A default decision is the decision that is returned at the end of the policy evaluation if no other decision has been made during the evaluation.
OIP Risk Management must always have a global policy that is used as the default if none of the other policies apply. It has an empty scope, meaning it applies to any context, can optionally contain a set of policy manager scenarios and has a default decision which is returned by the policy manager in the event that no other policy matches during the evaluation.
A fraud manager may define several additional policies as required, up to a maximum of 20. In these additional policies, the scope and set of policy manager scenarios are always defined, but the default decision is optional; if absent, the policy manager evaluates the next policy.
The schema below illustrates the relation between all these components:

The policies defined for your organisation are evaluated by calling the endpoint POST /decision of the OIP Risk Management’s API.
The body of the HTTP request comprises the complete execution context of this evaluation (including the targeted event, usergroups, level of sensitivity, and so on).
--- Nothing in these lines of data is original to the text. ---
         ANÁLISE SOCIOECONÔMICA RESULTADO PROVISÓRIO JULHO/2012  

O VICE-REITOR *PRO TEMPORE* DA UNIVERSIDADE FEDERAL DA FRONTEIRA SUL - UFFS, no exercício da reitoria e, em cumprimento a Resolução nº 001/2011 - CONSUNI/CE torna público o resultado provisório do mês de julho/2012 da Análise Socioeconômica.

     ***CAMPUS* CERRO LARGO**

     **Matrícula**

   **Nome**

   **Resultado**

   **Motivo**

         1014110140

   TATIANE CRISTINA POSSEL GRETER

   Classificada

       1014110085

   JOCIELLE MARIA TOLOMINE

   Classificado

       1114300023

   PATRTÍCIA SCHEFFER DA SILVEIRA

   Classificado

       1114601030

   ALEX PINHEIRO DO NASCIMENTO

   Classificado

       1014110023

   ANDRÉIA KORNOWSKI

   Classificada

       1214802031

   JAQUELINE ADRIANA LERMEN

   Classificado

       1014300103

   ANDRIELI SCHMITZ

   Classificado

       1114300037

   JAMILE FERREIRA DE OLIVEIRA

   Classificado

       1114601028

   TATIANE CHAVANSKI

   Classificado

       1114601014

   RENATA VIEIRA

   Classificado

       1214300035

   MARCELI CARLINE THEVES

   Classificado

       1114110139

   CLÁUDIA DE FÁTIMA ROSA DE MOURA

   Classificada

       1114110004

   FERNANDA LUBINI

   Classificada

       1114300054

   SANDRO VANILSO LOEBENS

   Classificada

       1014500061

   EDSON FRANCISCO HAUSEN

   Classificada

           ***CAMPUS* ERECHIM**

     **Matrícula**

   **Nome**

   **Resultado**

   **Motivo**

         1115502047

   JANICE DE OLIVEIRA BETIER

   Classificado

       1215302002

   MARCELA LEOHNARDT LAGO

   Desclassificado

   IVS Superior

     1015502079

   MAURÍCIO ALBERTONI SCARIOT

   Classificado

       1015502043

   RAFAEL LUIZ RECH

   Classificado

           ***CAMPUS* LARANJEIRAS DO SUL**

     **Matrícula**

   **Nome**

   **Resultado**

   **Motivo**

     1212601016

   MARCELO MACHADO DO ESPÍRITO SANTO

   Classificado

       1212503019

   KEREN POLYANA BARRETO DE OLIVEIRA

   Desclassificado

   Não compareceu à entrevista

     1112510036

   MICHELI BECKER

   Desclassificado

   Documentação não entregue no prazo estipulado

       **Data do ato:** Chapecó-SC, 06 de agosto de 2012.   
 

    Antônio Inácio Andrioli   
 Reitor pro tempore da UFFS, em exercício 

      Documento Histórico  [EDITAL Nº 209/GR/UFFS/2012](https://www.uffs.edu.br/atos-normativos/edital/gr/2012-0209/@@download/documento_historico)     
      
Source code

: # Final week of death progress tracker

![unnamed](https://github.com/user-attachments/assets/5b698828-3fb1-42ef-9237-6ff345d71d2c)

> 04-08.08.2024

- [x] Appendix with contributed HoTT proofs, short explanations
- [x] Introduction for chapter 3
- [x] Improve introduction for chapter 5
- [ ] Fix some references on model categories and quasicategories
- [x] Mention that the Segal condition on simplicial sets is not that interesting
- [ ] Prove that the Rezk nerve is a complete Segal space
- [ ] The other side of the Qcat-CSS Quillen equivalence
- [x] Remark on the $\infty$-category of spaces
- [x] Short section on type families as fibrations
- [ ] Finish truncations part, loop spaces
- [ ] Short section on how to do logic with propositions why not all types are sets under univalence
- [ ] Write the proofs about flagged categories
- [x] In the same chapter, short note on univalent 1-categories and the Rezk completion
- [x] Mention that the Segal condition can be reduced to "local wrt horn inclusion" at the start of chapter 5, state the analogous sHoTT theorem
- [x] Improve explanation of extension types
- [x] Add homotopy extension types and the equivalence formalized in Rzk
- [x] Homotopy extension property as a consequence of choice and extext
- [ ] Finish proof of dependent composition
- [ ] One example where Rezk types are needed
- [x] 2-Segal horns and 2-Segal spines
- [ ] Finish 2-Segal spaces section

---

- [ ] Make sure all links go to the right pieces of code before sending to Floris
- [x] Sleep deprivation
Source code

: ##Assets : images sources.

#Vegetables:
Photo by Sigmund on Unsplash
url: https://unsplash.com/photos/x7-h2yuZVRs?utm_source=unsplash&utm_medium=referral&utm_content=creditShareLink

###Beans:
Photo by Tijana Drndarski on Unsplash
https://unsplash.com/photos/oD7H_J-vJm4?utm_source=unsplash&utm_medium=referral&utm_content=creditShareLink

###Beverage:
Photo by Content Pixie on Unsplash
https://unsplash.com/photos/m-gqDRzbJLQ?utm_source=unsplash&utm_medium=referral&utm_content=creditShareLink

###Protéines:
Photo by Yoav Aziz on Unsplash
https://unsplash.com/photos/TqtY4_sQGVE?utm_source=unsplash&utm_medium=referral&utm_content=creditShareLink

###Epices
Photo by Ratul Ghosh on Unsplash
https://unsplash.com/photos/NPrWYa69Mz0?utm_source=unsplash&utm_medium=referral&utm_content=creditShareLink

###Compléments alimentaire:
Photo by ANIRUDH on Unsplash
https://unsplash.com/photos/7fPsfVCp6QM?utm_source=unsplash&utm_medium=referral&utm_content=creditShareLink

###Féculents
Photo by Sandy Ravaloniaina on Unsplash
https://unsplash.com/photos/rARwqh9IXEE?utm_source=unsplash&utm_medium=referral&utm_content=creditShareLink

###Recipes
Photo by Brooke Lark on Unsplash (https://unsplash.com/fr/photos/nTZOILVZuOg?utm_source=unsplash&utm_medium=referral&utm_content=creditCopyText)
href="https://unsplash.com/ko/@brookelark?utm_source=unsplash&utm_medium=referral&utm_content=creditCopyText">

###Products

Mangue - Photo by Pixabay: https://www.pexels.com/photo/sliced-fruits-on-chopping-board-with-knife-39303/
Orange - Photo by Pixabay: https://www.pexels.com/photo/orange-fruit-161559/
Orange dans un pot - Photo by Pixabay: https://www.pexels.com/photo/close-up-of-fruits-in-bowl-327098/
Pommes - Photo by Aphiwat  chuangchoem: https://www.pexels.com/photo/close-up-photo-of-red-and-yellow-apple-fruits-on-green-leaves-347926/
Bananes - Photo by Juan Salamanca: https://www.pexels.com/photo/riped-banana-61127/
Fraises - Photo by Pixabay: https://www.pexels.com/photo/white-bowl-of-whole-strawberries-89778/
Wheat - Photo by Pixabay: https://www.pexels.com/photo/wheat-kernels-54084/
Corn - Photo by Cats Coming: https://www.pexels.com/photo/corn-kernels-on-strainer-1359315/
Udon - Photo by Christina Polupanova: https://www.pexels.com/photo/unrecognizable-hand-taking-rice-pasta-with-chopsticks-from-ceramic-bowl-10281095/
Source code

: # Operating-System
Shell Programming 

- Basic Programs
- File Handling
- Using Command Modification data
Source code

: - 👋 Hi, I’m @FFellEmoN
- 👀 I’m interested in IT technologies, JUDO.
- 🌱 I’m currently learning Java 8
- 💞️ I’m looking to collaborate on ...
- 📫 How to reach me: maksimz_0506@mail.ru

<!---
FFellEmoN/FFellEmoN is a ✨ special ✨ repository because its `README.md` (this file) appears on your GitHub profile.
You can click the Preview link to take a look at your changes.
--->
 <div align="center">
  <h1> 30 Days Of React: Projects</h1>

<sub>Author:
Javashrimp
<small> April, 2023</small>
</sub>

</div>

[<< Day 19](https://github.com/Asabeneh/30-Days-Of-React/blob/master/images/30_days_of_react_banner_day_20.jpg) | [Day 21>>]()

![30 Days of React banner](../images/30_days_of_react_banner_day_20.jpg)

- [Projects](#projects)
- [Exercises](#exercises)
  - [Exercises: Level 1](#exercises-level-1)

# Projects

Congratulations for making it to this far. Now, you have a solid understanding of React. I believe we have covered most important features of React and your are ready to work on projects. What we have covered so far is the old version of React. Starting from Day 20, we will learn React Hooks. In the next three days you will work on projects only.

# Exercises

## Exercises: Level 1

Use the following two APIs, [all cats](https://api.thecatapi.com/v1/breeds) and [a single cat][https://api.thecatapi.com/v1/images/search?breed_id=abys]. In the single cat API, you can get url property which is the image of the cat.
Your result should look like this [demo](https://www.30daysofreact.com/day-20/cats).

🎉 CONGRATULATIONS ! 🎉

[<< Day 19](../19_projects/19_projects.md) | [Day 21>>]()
When this context contains data compliant with the scope defined for a policy, then the policy is considered as matched.
The policy manager evaluates the policies in the order defined by the fraud manager. In the case where none of these policies can be matched (that is, none of their scopes match the provided context), then the global policy is applied.
When a policy matches, then its policy manager scenarios are evaluated. The policy manager scenarios within a policy are evaluated in the order defined by the fraud manager. If none of the policy manager scenarios matches then:
- If a default decision is defined, the policy’s default decision is returned.
- If no default decision is defined for that policy, the next policy in the defined order is evaluated.
When evaluating a policy manager scenario, the policy manager evaluates all its conditions. If all of them are true, then this policy manager scenario is considered as matched and its decision is returned. On the contrary, if at least one condition is not true, then the policy manager scenario is considered as not matched, and the next scenario in the policy is evaluated.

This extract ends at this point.